Trump Loses on BirthRight Citizenship, Steps Up Immigrant Arrests
NEWS & RESEARCH
By a 6-3 vote, the Supreme Court on June 30, 2026, affirmed that anyone born in the US is automatically granted citizenship. In January 2025, President Trump had issued an executive order directing federal agencies to no longer issue certain identity documents, such as Social Security numbers, to children of non-citizens, even though the 14th Amendment to the US Constitution provides: “All persons born or naturalized in the United States, and subject to the jurisdiction thereof, are citizens of the United States and of the State wherein they reside.” Trump’s EO never went took effect because every lower court judge who reviewed it concluded, in the words of one judge, that it was "blatantly unconstitutional. "The majority opinion was drafted by Chief Justice Roberts. Four other justices agreed with him that the 14th Amendment guarantees “birthright citizenship.” But Justices Thomas, Alito and Gorsuch dissented, and Justice Kavanaugh, though concurring in the outcome, agreed with the dissenters that the 14th Amendment alone does not prohibit Congress or the president from limiting birthright citizenship. Meanwhile, the Department of Homeland Security and ICE have have doubled their immigrant arrest and detention rates to 2,000 per day.

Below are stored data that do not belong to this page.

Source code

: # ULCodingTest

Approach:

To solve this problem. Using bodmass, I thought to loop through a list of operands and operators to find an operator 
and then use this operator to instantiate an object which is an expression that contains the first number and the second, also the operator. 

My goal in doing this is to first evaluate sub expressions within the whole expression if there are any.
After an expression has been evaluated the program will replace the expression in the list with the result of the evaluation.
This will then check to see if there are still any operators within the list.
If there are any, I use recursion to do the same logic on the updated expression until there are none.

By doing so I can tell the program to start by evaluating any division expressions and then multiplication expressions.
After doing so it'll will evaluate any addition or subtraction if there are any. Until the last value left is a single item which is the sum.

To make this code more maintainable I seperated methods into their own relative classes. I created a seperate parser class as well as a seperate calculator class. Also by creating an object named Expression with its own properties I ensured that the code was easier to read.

SOURCES: Supreme Court Opinion | NPR | American Immigration Council | Axios
ANALYSIS & OPINION
Legal analysts were not surprised by the outcome in Trump v. Barbara, given the plain language of the 14th Amendment, one of the three “Reconstruction Amendments,” and subsequent judicial precedent reinforcing birthright citizenship. Trump and the dissenters maintained that the 14th Amendment was only intended to remedy the disenfranchisement of slavery. But Justice Jackson rejected that view: “The Reconstruction Amendments were an anticaste, antisubordination reset for the Nation, not a mere spot treatment for the dark stain of slavery.” Amada Armenta,the director of UCLA’s Latino Policy & Politics Institute, called it “alarming” that the issue of birthright citizenship was up for debate in the first place and that the Court was split on the matter. The Brennan Center opined that the administration championed a view that “politicians get to choose who the people are and can extend or withdraw citizenship as they please.” Trump initially fumed over the majority’s decision, which was joined by Justice Coney Barrett, his nominee, but then maintained that he can get to the same results through legislation, a pathway described in Kavanaugh’s concurring opinion.

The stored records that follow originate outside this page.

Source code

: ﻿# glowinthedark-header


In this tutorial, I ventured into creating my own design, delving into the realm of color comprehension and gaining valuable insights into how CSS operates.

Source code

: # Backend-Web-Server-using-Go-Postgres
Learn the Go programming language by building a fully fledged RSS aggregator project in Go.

SOURCES: Brennan Center for Justice | MS NOW | Los Angeles Times
HOW TO FIX IT
Federal action:
There are currently four justices on the Supreme Court who did not find birthright citizenship guaranteed by the 14th Amendment. Thus, the Court is potentially one vote away from overturning this long-standing precedent. Any future Supreme Court nominee who comes before the Senate for confirmation needs to affirm not just an abstract commitment to honoring precedent but, specifically, that the 14th Amendment ensures citizenship for anyone born in the incorporated territory of the US, except the child of a foreign diplomat.
Defeat any legislative effort to modify the Immigration and Nationality Act to circumvent or dilute birthright citizenship.